Your task - Tally the lines in the records underneath that contain the string "segment", and state the figure by itself.

Stored data entries
#####

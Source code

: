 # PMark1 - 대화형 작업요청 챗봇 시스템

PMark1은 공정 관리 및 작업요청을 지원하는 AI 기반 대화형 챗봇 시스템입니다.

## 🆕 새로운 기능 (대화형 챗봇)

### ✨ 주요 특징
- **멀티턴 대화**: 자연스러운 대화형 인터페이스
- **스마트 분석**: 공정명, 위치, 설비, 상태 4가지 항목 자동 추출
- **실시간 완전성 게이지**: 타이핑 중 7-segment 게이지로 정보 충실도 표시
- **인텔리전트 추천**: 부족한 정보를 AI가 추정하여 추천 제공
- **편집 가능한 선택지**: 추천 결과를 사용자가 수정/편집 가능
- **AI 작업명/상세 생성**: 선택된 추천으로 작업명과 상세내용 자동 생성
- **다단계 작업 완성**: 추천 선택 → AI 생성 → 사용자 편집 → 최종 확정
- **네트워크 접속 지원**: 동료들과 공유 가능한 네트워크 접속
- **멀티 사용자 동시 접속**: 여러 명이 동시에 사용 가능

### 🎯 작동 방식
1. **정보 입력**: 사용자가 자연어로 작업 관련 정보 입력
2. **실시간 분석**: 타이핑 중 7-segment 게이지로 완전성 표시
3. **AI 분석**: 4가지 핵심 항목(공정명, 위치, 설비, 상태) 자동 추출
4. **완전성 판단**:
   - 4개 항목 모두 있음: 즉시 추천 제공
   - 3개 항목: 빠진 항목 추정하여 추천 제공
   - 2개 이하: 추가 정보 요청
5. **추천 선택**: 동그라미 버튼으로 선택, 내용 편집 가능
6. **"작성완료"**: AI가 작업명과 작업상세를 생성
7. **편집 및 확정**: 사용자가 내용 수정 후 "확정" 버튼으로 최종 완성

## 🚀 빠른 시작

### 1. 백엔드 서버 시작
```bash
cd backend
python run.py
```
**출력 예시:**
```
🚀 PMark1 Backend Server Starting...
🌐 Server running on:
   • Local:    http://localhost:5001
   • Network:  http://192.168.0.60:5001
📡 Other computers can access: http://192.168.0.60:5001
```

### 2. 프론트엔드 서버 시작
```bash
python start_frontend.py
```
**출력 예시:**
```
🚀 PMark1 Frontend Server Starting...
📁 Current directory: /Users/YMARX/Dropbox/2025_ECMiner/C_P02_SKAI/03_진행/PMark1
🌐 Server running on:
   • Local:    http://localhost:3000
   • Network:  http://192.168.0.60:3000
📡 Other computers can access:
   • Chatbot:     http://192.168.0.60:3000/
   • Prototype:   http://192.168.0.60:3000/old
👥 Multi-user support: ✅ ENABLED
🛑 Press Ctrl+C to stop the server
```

#####

Answer to the exercise - 2